[[ Data shown, beginning ]]

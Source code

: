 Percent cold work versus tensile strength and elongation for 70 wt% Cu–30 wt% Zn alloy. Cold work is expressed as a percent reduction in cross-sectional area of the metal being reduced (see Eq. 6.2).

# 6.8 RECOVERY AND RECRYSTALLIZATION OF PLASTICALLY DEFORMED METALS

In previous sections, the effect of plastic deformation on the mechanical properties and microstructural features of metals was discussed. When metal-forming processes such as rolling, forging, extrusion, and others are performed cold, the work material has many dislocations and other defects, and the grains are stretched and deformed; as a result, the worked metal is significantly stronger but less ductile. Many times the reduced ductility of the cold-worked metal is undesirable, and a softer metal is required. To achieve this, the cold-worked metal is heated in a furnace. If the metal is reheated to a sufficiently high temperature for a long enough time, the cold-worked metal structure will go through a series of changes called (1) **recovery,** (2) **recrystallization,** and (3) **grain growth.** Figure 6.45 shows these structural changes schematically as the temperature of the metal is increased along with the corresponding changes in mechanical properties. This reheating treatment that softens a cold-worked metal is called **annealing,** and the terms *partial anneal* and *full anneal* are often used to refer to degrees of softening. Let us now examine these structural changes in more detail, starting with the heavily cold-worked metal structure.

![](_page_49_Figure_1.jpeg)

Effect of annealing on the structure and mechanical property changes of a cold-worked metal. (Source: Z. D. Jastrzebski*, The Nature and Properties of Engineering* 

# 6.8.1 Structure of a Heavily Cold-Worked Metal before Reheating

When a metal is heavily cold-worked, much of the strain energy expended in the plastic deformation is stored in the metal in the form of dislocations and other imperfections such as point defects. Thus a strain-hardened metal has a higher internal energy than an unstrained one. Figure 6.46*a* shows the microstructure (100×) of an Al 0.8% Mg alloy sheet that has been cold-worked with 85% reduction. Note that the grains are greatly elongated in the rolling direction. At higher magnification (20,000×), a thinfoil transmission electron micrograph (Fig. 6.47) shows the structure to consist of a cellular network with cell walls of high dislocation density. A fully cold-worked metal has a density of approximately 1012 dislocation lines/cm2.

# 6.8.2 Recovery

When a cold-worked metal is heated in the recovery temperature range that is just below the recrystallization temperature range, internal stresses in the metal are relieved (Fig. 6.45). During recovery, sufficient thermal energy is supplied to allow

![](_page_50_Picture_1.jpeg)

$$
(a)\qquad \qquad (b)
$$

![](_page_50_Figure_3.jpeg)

[[ Data shown, end ]]

Work out how many lines in the records include "Source". Only the number should be given.

2